• Source records:
------------------------------
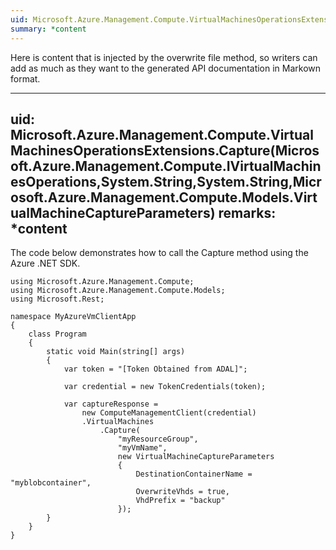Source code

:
 ```yaml
---
uid: Microsoft.Azure.Management.Compute.VirtualMachinesOperationsExtensions.Capture(Microsoft.Azure.Management.Compute.IVirtualMachinesOperations,System.String,System.String,Microsoft.Azure.Management.Compute.Models.VirtualMachineCaptureParameters)
summary: *content
---
```


Here is content that is injected by the overwrite file method, so writers can add as much as they want to the generated API documentation in Markown format.

---
uid: Microsoft.Azure.Management.Compute.VirtualMachinesOperationsExtensions.Capture(Microsoft.Azure.Management.Compute.IVirtualMachinesOperations,System.String,System.String,Microsoft.Azure.Management.Compute.Models.VirtualMachineCaptureParameters)
remarks: *content
---

The code below demonstrates how to call the Capture method using the Azure .NET SDK. 

    using Microsoft.Azure.Management.Compute;
    using Microsoft.Azure.Management.Compute.Models;
    using Microsoft.Rest;

    namespace MyAzureVmClientApp
    {
        class Program
        {
            static void Main(string[] args)
            {
                var token = "[Token Obtained from ADAL]";

                var credential = new TokenCredentials(token);

                var captureResponse = 
                    new ComputeManagementClient(credential)
                    .VirtualMachines
                        .Capture(
                            "myResourceGroup",
                            "myVmName",
                            new VirtualMachineCaptureParameters
                            {
                                DestinationContainerName = "myblobcontainer",
                                OverwriteVhds = true,
                                VhdPrefix = "backup"
                            });
            }
        }
    }

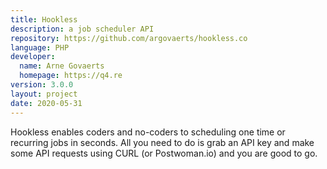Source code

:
 ```yaml
---
title: Hookless
description: a job scheduler API
repository: https://github.com/argovaerts/hookless.co
language: PHP
developer:
  name: Arne Govaerts
  homepage: https://q4.re
version: 3.0.0
layout: project
date: 2020-05-31
---
```


Hookless enables coders and no-coders to scheduling one time or recurring jobs in seconds.
All you need to do is grab an API key and make some API requests using CURL (or Postwoman.io) and you are good to go.
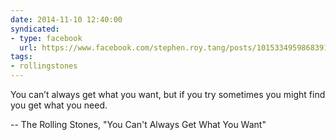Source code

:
 ```yaml
---
date: 2014-11-10 12:40:00
syndicated:
- type: facebook
  url: https://www.facebook.com/stephen.roy.tang/posts/10153349598683912
tags:
- rollingstones
---
```


You can’t always get what you want, but if you try sometimes you might find you get what you need. 

-- The Rolling Stones, "You Can't Always Get What You Want"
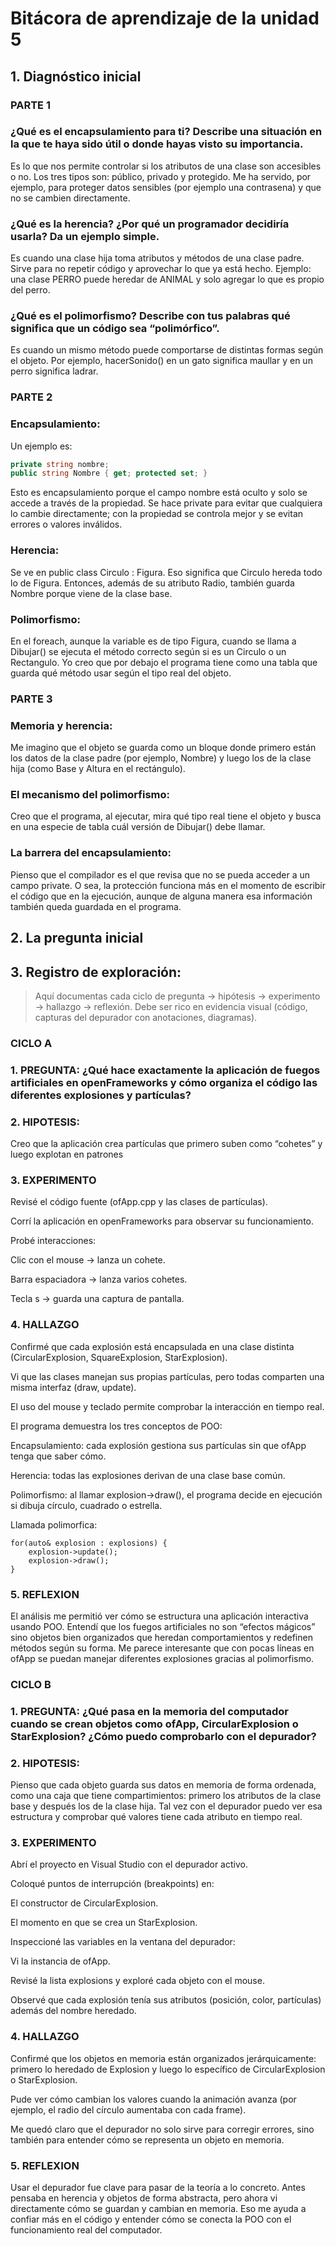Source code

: # Bitácora de aprendizaje de la unidad 5

## 1.  **Diagnóstico inicial**

### PARTE 1

### ¿Qué es el encapsulamiento para ti? Describe una situación en la que te haya sido útil o donde hayas visto su importancia.

Es lo que nos permite controlar si los atributos de una clase son accesibles o no. Los tres tipos son: público, privado y protegido. Me ha servido, por ejemplo, para proteger datos sensibles (por ejemplo una contrasena) y que no se cambien directamente.

### ¿Qué es la herencia? ¿Por qué un programador decidiría usarla? Da un ejemplo simple.

Es cuando una clase hija toma atributos y métodos de una clase padre. Sirve para no repetir código y aprovechar lo que ya está hecho. Ejemplo: una clase PERRO puede heredar de ANIMAL y solo agregar lo que es propio del perro.

### ¿Qué es el polimorfismo? Describe con tus palabras qué significa que un código sea “polimórfico”.

Es cuando un mismo método puede comportarse de distintas formas según el objeto. Por ejemplo, hacerSonido() en un gato significa maullar y en un perro significa ladrar.

### PARTE 2

### Encapsulamiento:
Un ejemplo es:

```cs
private string nombre;
public string Nombre { get; protected set; }
```
Esto es encapsulamiento porque el campo nombre está oculto y solo se accede a través de la propiedad. Se hace private para evitar que cualquiera lo cambie directamente; con la propiedad se controla mejor y se evitan errores o valores inválidos.

### Herencia:
Se ve en public class Circulo : Figura. Eso significa que Circulo hereda todo lo de Figura. Entonces, además de su atributo Radio, también guarda Nombre porque viene de la clase base.

### Polimorfismo:
En el foreach, aunque la variable es de tipo Figura, cuando se llama a Dibujar() se ejecuta el método correcto según si es un Circulo o un Rectangulo. Yo creo que por debajo el programa tiene como una tabla que guarda qué método usar según el tipo real del objeto.

### PARTE 3

### Memoria y herencia:

Me imagino que el objeto se guarda como un bloque donde primero están los datos de la clase padre (por ejemplo, Nombre) y luego los de la clase hija (como Base y Altura en el rectángulo).

### El mecanismo del polimorfismo:

Creo que el programa, al ejecutar, mira qué tipo real tiene el objeto y busca en una especie de tabla cuál versión de Dibujar() debe llamar.

### La barrera del encapsulamiento: 

Pienso que el compilador es el que revisa que no se pueda acceder a un campo private. O sea, la protección funciona más en el momento de escribir el código que en la ejecución, aunque de alguna manera esa información también queda guardada en el programa.

## 2.  **La pregunta inicial**

## 3.  **Registro de exploración:** 
> Aquí documentas cada ciclo de pregunta -> hipótesis -> experimento -> hallazgo -> reflexión.
> Debe ser rico en evidencia visual (código, capturas del depurador con anotaciones, diagramas).

### CICLO A 

### 1. PREGUNTA: ¿Qué hace exactamente la aplicación de fuegos artificiales en openFrameworks y cómo organiza el código las diferentes explosiones y partículas?

### 2. HIPOTESIS:

Creo que la aplicación crea partículas que primero suben como “cohetes” y luego explotan en patrones

### 3. EXPERIMENTO

Revisé el código fuente (ofApp.cpp y las clases de partículas).

Corrí la aplicación en openFrameworks para observar su funcionamiento.

Probé interacciones:

Clic con el mouse → lanza un cohete.

Barra espaciadora → lanza varios cohetes.

Tecla s → guarda una captura de pantalla.

### 4. HALLAZGO

Confirmé que cada explosión está encapsulada en una clase distinta (CircularExplosion, SquareExplosion, StarExplosion).

Vi que las clases manejan sus propias partículas, pero todas comparten una misma interfaz (draw, update).

El uso del mouse y teclado permite comprobar la interacción en tiempo real.

El programa demuestra los tres conceptos de POO:

Encapsulamiento: cada explosión gestiona sus partículas sin que ofApp tenga que saber cómo.

Herencia: todas las explosiones derivan de una clase base común.

Polimorfismo: al llamar explosion->draw(), el programa decide en ejecución si dibuja círculo, cuadrado o estrella.

Llamada polimorfica:
```
for(auto& explosion : explosions) {
    explosion->update();
    explosion->draw();
}

```
### 5. REFLEXION

El análisis me permitió ver cómo se estructura una aplicación interactiva usando POO. Entendí que los fuegos artificiales no son “efectos mágicos” sino objetos bien organizados que heredan comportamientos y redefinen métodos según su forma. Me parece interesante que con pocas líneas en ofApp se puedan manejar diferentes explosiones gracias al polimorfismo.

### CICLO B

### 1. PREGUNTA: ¿Qué pasa en la memoria del computador cuando se crean objetos como ofApp, CircularExplosion o StarExplosion? ¿Cómo puedo comprobarlo con el depurador?

### 2. HIPOTESIS:

Pienso que cada objeto guarda sus datos en memoria de forma ordenada, como una caja que tiene compartimientos: primero los atributos de la clase base y después los de la clase hija. Tal vez con el depurador puedo ver esa estructura y comprobar qué valores tiene cada atributo en tiempo real.

### 3. EXPERIMENTO

Abrí el proyecto en Visual Studio con el depurador activo.

Coloqué puntos de interrupción (breakpoints) en:

El constructor de CircularExplosion.

El momento en que se crea un StarExplosion.

Inspeccioné las variables en la ventana del depurador:

Vi la instancia de ofApp.

Revisé la lista explosions y exploré cada objeto con el mouse.

Observé que cada explosión tenía sus atributos (posición, color, partículas) además del nombre heredado.

### 4. HALLAZGO

Confirmé que los objetos en memoria están organizados jerárquicamente: primero lo heredado de Explosion y luego lo específico de CircularExplosion o StarExplosion.

Pude ver cómo cambian los valores cuando la animación avanza (por ejemplo, el radio del círculo aumentaba con cada frame).

Me quedó claro que el depurador no solo sirve para corregir errores, sino también para entender cómo se representa un objeto en memoria.

### 5. REFLEXION

Usar el depurador fue clave para pasar de la teoría a lo concreto. Antes pensaba en herencia y objetos de forma abstracta, pero ahora vi directamente cómo se guardan y cambian en memoria. Eso me ayuda a confiar más en el código y entender cómo se conecta la POO con el funcionamiento real del computador.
------------------------------
• Goal of the exercise: Whenever the word "Dibujar" shows up in a line of the entries above, copy that line.

• Result of the exercise:
En el foreach, aunque la variable es de tipo Figura, cuando se llama a Dibujar() se ejecuta el método correcto según si es un Circulo o un Rectangulo. Yo creo que por debajo el programa tiene como una tabla que guarda qué método usar según el tipo real del objeto.
Creo que el programa, al ejecutar, mira qué tipo real tiene el objeto y busca en una especie de tabla cuál versión de Dibujar() debe llamar.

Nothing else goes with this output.